TRY IT:
Beneath this line are the data; copy exactly the part of them that opens with the line containing "The output $\Theta$" and closes with the line containing "We denote the", and only that part.
= = = = =
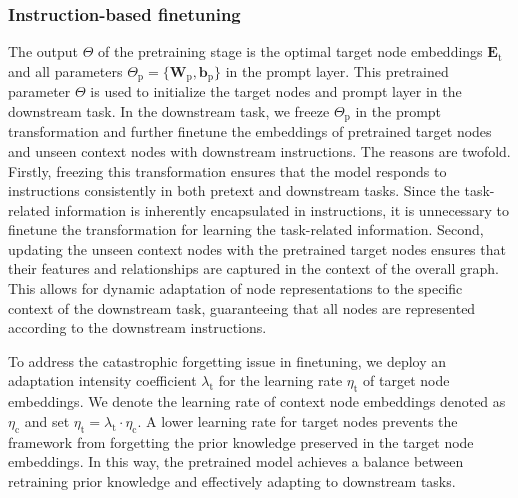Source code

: \subsubsection{Instruction-based finetuning}
The output $\Theta$ of the pretraining stage is the optimal target node embeddings $\mathbf{E}_\text{t}$ and all parameters $\Theta_\text{p}=\{\mathbf{W}_\text{p},\mathbf{b}_\text{p}\}$ in the prompt layer. 
This pretrained parameter $\Theta$ is used to initialize the target nodes and prompt layer in the downstream task.  
In the downstream task, we freeze $\Theta_\text{p}$ in the prompt transformation and further finetune the embeddings of pretrained target nodes and unseen context nodes with downstream instructions. 
The reasons are twofold. Firstly, freezing this transformation ensures that the model responds to instructions
consistently in both pretext and downstream tasks. 
Since the task-related information is inherently encapsulated in instructions, it is unnecessary to finetune the transformation for learning the task-related information. 
Second, updating the unseen context nodes with the pretrained target nodes ensures that their features and relationships are captured in the context of the overall graph. 
This allows for dynamic adaptation of node representations to the specific context of the downstream task, guaranteeing that all nodes are represented according to the downstream instructions.

To address the catastrophic forgetting issue in finetuning, we deploy an adaptation intensity coefficient $\lambda_\text{t}$ for the learning rate $\eta_\text{t}$ of target node embeddings. 
We denote the learning rate of context node embeddings denoted as $\eta_\text{c}$ and set $\eta_\text{t} = \lambda_\text{t}\cdot\eta_\text{c}$. 
A lower learning rate for target nodes prevents the framework from forgetting the prior knowledge preserved in the target node embeddings. 
In this way, the pretrained model achieves a balance between retraining prior knowledge and effectively adapting to downstream tasks.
= = = = =
OUTPUT OF THE TASK:
The output $\Theta$ of the pretraining stage is the optimal target node embeddings $\mathbf{E}_\text{t}$ and all parameters $\Theta_\text{p}=\{\mathbf{W}_\text{p},\mathbf{b}_\text{p}\}$ in the prompt layer. 
This pretrained parameter $\Theta$ is used to initialize the target nodes and prompt layer in the downstream task.  
In the downstream task, we freeze $\Theta_\text{p}$ in the prompt transformation and further finetune the embeddings of pretrained target nodes and unseen context nodes with downstream instructions. 
The reasons are twofold. Firstly, freezing this transformation ensures that the model responds to instructions
consistently in both pretext and downstream tasks. 
Since the task-related information is inherently encapsulated in instructions, it is unnecessary to finetune the transformation for learning the task-related information. 
Second, updating the unseen context nodes with the pretrained target nodes ensures that their features and relationships are captured in the context of the overall graph. 
This allows for dynamic adaptation of node representations to the specific context of the downstream task, guaranteeing that all nodes are represented according to the downstream instructions.

To address the catastrophic forgetting issue in finetuning, we deploy an adaptation intensity coefficient $\lambda_\text{t}$ for the learning rate $\eta_\text{t}$ of target node embeddings. 
We denote the learning rate of context node embeddings denoted as $\eta_\text{c}$ and set $\eta_\text{t} = \lambda_\text{t}\cdot\eta_\text{c}$. 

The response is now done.